The hours following what I have shared here were difficult. Melanie, having been injured in the car accident could not easily go upstairs to her bedroom. That evening she slept on the couch in the family room, and I "slept" on the floor next to her. I barely slept at all that night, but instead laid there feeling Cheryl all around. Her memory and her love for her family was evident and real. It was heartbreaking. The next morning, I helped Melanie bathe. Melanie had been thrown from the vehicle in the wreck. Her hair was full of sagebrush and other debris that line the highways of southern Utah. Although the hospital had clearly treated her main injury, they had paid no attention to the dirt and grime on her head and face. She was pretty dirty.
One of the blessings I believe firmly came from having received a Priesthood blessing from my dad, was the ability to be strong for Melanie. Helping to bathe her, was one of those times. Another was trying to stay busy and occupied (I swept the kitchen floor) while the bishop (leader of their church congregation) met with the family to discuss funeral plans. Another, was going to ZCMI with my mother to pick out a dress for Melanie to wear to the funeral. During those duties I was strong, yet afterwards I would sob and cry. I believe the Lord blessed me to be strong when I needed to be.
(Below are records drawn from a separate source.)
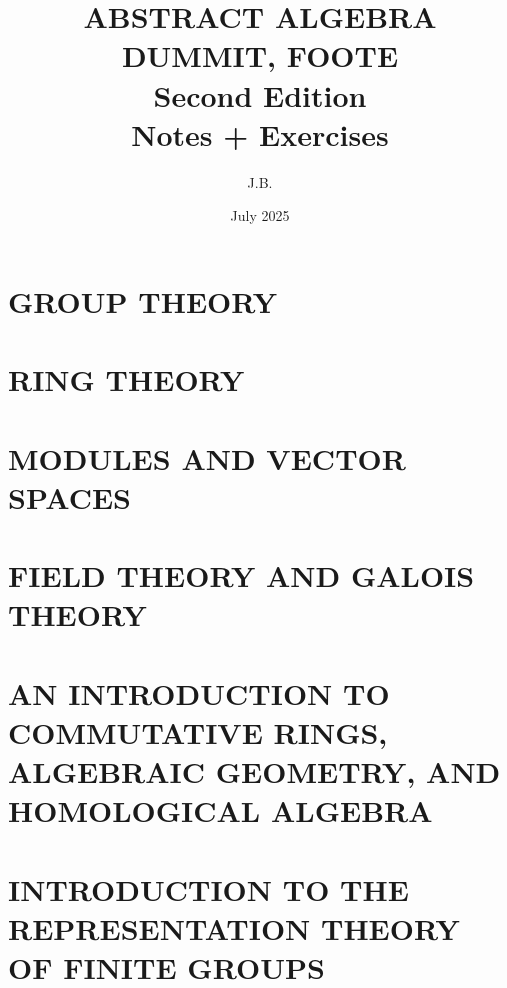 \documentclass[a4paper,10pt]{book}
\title{ABSTRACT ALGEBRA\\
    \large DUMMIT, FOOTE\\
    \large Second Edition\\
	\large Notes + Exercises\\
}
\author{J.B.}
\date{\small July 2025
}
\theoremstyle{plain} %
\theoremstyle{noparens}
\begin{document}
\maketitle
{\sffamily
\tableofcontents
}

\clearpage{}

\setcounter{chapter}{0}

\part{GROUP THEORY}






\part{RING THEORY}



\part{MODULES AND VECTOR SPACES}



\part{FIELD THEORY AND GALOIS THEORY}


\part{AN INTRODUCTION TO COMMUTATIVE RINGS, ALGEBRAIC GEOMETRY, AND HOMOLOGICAL ALGEBRA}



\part{INTRODUCTION TO THE REPRESENTATION THEORY OF FINITE GROUPS}




\end{document}
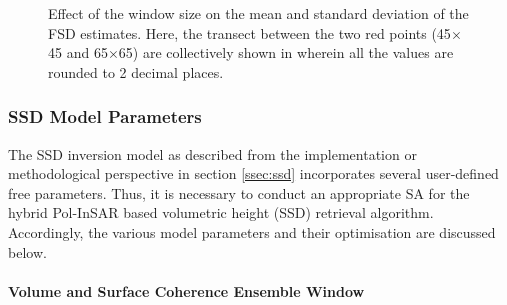 \documentclass[review]{elsarticle}
\numberwithin{equation}{section}
\numberwithin{figure}{section}
\numberwithin{table}{section}
\begin{document}
\begin{figure}[htb]
\begin{subfigure}[t]{0.49\textwidth}
        \caption{}
        \label{subfig:fwindow_var}
    \end{subfigure}
    \begin{subfigure}[t]{0.49\textwidth}
        \caption{}
        \label{subfig:fwindow_transect}
    \end{subfigure}
    \caption{Effect of the window size on the  mean and  standard deviation of the FSD estimates. Here, the transect between the two red points (45$\times$45 and 65$\times$65) are collectively shown in  wherein all the values are rounded to 2 decimal places.}
    \label{fig:fsd_res}
\end{figure}

\subsubsection{SSD Model Parameters}
\label{sssec:ssd_param}

The SSD inversion model as described from the implementation or methodological perspective in section \ref{ssec:ssd} incorporates several user-defined free parameters. Thus, it is necessary to conduct an appropriate SA for the hybrid Pol-InSAR based volumetric height (SSD) retrieval algorithm. Accordingly, the various model parameters and their optimisation are discussed below.

\paragraph*{Volume and Surface Coherence Ensemble Window}
\end{document}
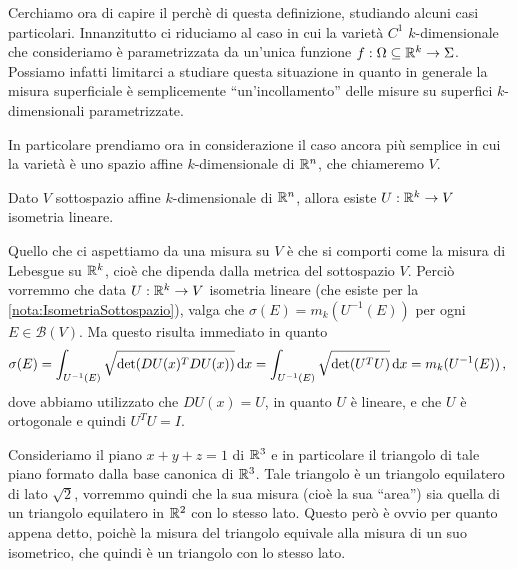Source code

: Cerchiamo ora di capire il perchè di questa definizione, studiando alcuni casi particolari. Innanzitutto ci riduciamo al caso in cui la varietà $C^1$ $k$-dimensionale che consideriamo è parametrizzata da un'unica funzione $f:\Omega\subseteq \mathbb R^k\to\Sigma$. Possiamo infatti limitarci a studiare questa situazione in quanto in generale la misura superficiale è semplicemente ``un'incollamento'' delle misure su superfici $k$-dimensionali parametrizzate. 

In particolare prendiamo ora in considerazione il caso ancora più semplice in cui la varietà è uno spazio affine $k$-dimensionale di $\mathbb R^n$, che chiameremo $V$.

\begin{remark}\label{nota:IsometriaSottospazio}
	Dato $V$ sottospazio affine $k$-dimensionale di $\mathbb R^n$, allora esiste $U:\mathbb R^k\to V$ isometria lineare.
\end{remark}

Quello che ci aspettiamo da una misura su $V$ è che si comporti come la misura di Lebesgue su $\mathbb R^k$, cioè che dipenda dalla metrica del sottospazio $V$. Perciò vorremmo che data $U:\mathbb R^k\to V$ isometria lineare (che esiste per la \cref{nota:IsometriaSottospazio}), valga che $\sigma(E)=m_k(U^{-1}(E))$ per ogni $E\in\mathcal{B}(V)$. Ma questo risulta immediato in quanto
\begin{equation*}
	\sigma(E)=\int_{U^{-1}(E)}\sqrt{\det(DU(x)^TDU(x))}\,\mathrm d x=\int_{U^{-1}(E)}\sqrt{\det(U^TU)}\,\mathrm d x=m_k(U^{-1}(E))\, \text{, }
\end{equation*}
dove abbiamo utilizzato che $DU(x)=U$, in quanto $U$ è lineare, e che $U$ è ortogonale e quindi $U^TU=I$.

\begin{example}
	Consideriamo il piano $x+y+z=1$ di $\mathbb R^3$ e in particolare il triangolo di tale piano formato dalla base canonica di $\mathbb R^3$. Tale triangolo è un triangolo equilatero di lato $\sqrt{2}$, vorremmo quindi che la sua misura (cioè la sua ``area'') sia quella di un triangolo equilatero in $\mathbb R^2$ con lo stesso lato. Questo però è ovvio per quanto appena detto, poichè la misura del triangolo equivale alla misura di un suo isometrico, che quindi è un triangolo con lo stesso lato.
\end{example}
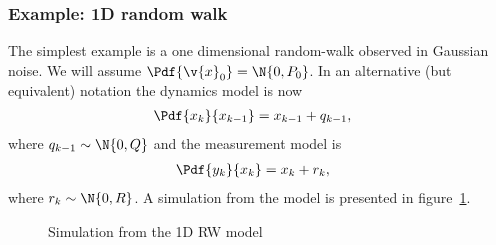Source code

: \subsubsection*{Example: 1D random walk}
The simplest example is a one dimensional random-walk observed in Gaussian noise.
We will assume $\Pdf{\v{x}_0}=\N{0,P_0}$. In an alternative (but equivalent) notation
the dynamics model is now
\begin{align}
	\Pdf{x_k}{x_{k-1}}&=x_{k-1}+q_{k-1},
\end{align}
where $q_{k-1}\sim \N{0,Q}$ and the measurement model is
\begin{align}
	\Pdf{y_k}{x_{k}}&=x_{k}+r_{k},
\end{align}
where $r_{k}\sim \N{0,R}$. A simulation from the model is presented in figure~\ref{fig:rw1d}.

\begin{figure}[htp]
\begin{center}
  \caption{Simulation from the 1D RW model}
  \label{fig:rw1d}
\end{center}
\end{figure}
In the articles linked to above, I share the experience of how soon we laughed again after her mom's death. It was just days. And as good as that deep-got-to-find-a-bathroom laugh was, there were a lot of hard days in the weeks and months following. It was certainly a growing experience watching and supporting someone close to me grieve so deeply. It was a sad, sad time.
Although I have missed Cheryl for much longer than I ever knew her, I miss her. I miss her for what Melanie doesn't experience because she is gone. I loved Cheryl, but I miss her now mostly for Melanie.
Cheryl loved Melanie and me as immature, silly, high school and then college students. She rarely told us to be quiet or to settle down. I loved that about her. I recorded this in my personal journal on July 2, 1995
"Cheryl was like another mother to me. I have so many memories of her. So many days and hours spent with her. I remember her excitement of _______ at my party and seeing a video of him. She was almost as ecstatic as me and Melanie! I remember serious talks with her alone about Melanie and _______ and ________, I remember laughing with her and feeling included in her family. There is a pain in not being able to do anything but have to silently watch the family cope. There is a hurt and an emptiness of someone missing, a longing for a true understanding. But there is also a knowledge of life after death, direction and comfort given to us by the gospel. And there is deep within, peace. A peace that I know Cheryl is happy and everything really will be all right."
My perspective 18 years later? Everything really is all right.